Obama Downplays Health Care Law Implementation Fears
President Obama downplayed the risks involved in the rollout of his health care law at a press conference today. Asked by MSNBC's Chuck Todd why Sen. Max Baucus (D-MT) believes the implementation might be a "train wreck," Obama suggested that the majority of the law's installation had already been successfully carried out:
So there are a whole host of benefits that -- for the average American out there, for the 85 to 90 percent of Americans who already have health insurance, this thing's already happened, and their only impact is that their insurance is stronger, better, more secure than it was before. Full stop. That's it. Now they don't have to worry about anything else.
The implementation issues come in for those who don't have health insurance, maybe because they have a pre-existing condition and the only way they can get health insurance is to go out on the individual market and they're paying 50 percent or a hundred percent more than those of us who are lucky enough to have group plans.
The president did hedge his bets, somewhat, warning that setting up the law's state-level health insurance exchanges would be a "big complicated piece of business" and that dealing with Republicans in Congress and in state capitals "makes it harder." He also predicted future "glitches and bumps" along the way to full enactment of the law.

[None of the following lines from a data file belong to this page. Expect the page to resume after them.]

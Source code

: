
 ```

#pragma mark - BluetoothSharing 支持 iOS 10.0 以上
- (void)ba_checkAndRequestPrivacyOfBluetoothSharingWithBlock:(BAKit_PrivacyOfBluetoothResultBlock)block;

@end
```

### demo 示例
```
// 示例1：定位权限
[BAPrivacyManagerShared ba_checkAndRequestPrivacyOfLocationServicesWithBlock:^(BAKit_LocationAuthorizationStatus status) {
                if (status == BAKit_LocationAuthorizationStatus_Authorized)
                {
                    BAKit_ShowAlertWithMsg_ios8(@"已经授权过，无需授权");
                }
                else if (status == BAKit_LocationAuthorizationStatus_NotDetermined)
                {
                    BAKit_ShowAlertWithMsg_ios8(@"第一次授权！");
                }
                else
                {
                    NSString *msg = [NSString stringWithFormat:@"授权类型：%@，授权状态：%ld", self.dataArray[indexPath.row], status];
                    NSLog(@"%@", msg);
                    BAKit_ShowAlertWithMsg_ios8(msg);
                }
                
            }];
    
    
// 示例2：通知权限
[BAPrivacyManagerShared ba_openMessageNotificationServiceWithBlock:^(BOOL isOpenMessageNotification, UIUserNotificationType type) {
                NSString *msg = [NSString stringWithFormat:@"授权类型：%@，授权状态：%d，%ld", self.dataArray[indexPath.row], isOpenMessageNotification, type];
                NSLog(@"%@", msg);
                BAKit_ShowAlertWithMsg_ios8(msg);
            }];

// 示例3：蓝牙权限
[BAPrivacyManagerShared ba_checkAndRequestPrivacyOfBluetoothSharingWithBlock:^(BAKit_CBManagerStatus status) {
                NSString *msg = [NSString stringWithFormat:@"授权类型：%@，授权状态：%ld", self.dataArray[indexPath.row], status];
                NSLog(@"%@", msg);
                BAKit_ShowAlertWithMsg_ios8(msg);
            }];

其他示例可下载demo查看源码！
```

Yet overall his reassurances did not rise to the level of the the concerns that have been raised by Baucus and other Democrats about implementation. Baucus, in particular, in his "train wreck" comments was asking Health and Human Services Secretary Kathleen Sebelius about the public's lack of understanding of the law. Those fears are not going away. A Kaiser Family Foundation poll released just today indicates that 40 percent of Americans are not aware that the law is on the books.
Even more importantly, Democrats' and others' worries that the implementation might not go according to schedule or as planned are well founded. John Harwood sketched out some of the immediate challenges the administration faces in yesterday's New York Times:Among the complex imperatives: pushing reluctant states to set up insurance marketplaces and expand Medicaid programs, keeping an eye on insurance companies as they issue new rate schedules, measuring the law’s effects on small-business hiring, and coaxing healthy young people to buy coverage so the system works economically for everyone else.
Even if the administration is able to manage all of those complex tasks before Congressional Democrats face voters in 2014, Republicans will be watching to pick up on any signs of malfunction. The Washington Times reports that Utah senator Orrin Hatch, the ranking Republican on the Finance Committee, is monitoring proposed rate plans from across the country for any sign of spiraling insurance premiums. In Harwood's New York Times piece, conservative economist N. Gregory Mankiw indicates that the GOP will be on the lookout for evidence that the law discourages lower-income worker from working longer hours. And Republicans will also watch for corporations or state and local governments shifting workers on the exchanges.
The challenge of the health care law's implementation is a real one. Obama may be able to downplay the size of the task for now. But that won't be a viable strategy as 2014 draws nearer for Democrats in the House and Senate, the laws' deadlines approach, and news continues to trickle out about "glitches and bumps" in the process.